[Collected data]
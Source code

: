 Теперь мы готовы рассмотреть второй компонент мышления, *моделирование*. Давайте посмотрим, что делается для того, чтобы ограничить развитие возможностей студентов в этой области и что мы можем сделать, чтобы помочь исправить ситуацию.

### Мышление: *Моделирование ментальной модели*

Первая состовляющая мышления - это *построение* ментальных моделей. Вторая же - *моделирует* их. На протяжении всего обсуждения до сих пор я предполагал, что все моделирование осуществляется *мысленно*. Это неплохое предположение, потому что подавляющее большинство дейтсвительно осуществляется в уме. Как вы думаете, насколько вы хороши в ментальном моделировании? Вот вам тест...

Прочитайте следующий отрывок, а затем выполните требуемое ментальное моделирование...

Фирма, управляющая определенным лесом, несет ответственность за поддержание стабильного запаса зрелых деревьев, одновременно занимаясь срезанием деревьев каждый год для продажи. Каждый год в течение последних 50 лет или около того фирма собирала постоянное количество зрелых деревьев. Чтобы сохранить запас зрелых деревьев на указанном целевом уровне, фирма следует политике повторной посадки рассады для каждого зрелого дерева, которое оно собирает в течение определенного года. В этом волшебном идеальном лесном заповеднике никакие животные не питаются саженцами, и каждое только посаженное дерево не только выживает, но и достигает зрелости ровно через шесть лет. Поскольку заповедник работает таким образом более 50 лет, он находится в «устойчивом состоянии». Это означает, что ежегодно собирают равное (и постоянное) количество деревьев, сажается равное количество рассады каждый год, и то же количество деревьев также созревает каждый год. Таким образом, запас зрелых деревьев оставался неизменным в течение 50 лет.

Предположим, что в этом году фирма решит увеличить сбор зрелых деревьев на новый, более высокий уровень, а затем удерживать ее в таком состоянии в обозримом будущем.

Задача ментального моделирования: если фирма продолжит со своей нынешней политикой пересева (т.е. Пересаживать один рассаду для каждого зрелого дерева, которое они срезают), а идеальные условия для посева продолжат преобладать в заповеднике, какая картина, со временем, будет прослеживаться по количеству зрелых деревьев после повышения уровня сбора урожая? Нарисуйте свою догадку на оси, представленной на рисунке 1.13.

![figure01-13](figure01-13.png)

---

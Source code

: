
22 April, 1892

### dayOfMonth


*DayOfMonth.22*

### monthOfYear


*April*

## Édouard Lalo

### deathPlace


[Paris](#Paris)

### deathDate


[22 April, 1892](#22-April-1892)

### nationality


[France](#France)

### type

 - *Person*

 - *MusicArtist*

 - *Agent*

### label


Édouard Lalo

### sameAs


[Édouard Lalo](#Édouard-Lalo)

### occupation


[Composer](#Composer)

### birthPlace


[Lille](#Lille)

--

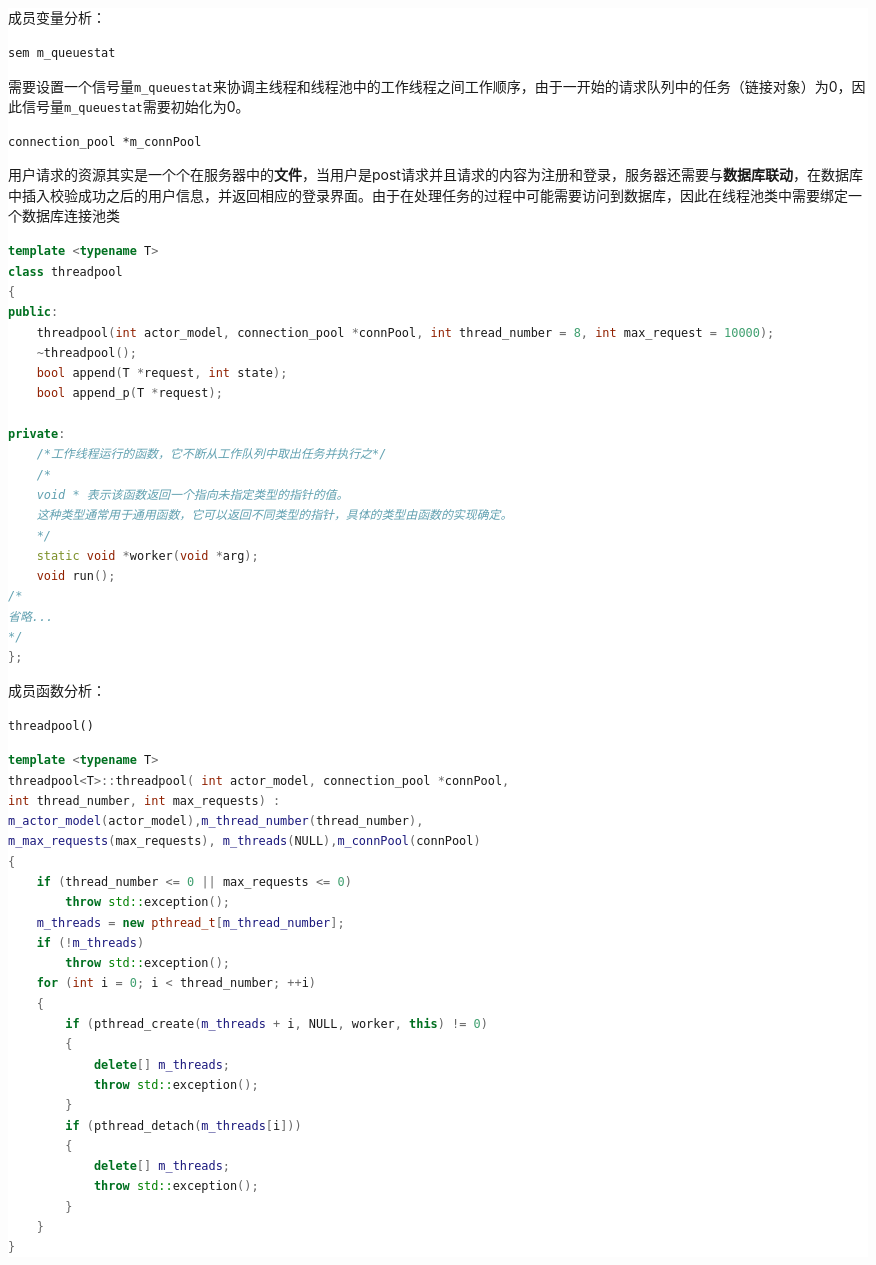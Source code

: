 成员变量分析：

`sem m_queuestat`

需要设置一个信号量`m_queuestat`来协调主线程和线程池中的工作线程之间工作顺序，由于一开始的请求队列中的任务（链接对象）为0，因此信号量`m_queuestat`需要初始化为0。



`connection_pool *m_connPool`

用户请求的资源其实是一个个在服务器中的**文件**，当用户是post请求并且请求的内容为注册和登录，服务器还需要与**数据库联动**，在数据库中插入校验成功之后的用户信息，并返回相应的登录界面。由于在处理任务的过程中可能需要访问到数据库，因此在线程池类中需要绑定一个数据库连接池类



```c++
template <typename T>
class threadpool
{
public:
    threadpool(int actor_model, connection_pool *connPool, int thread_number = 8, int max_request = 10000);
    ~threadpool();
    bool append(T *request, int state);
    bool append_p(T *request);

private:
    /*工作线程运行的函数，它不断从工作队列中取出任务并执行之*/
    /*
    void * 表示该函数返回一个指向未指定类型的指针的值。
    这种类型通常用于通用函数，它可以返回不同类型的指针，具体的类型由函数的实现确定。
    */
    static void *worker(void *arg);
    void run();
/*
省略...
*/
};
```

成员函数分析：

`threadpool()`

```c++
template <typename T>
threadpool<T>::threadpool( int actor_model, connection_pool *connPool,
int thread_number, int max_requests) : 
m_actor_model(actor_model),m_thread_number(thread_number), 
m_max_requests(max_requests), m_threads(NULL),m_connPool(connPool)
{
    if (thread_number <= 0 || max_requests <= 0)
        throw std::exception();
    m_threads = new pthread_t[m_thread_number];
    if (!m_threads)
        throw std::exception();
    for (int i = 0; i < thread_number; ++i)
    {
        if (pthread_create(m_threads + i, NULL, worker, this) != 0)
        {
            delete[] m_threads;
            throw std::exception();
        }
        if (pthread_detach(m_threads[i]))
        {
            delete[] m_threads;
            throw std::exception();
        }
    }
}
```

## Exercise details
Go through the data and show every line where "void" occurs.

## Reply
    void * 表示该函数返回一个指向未指定类型的指针的值。
    static void *worker(void *arg);
    void run();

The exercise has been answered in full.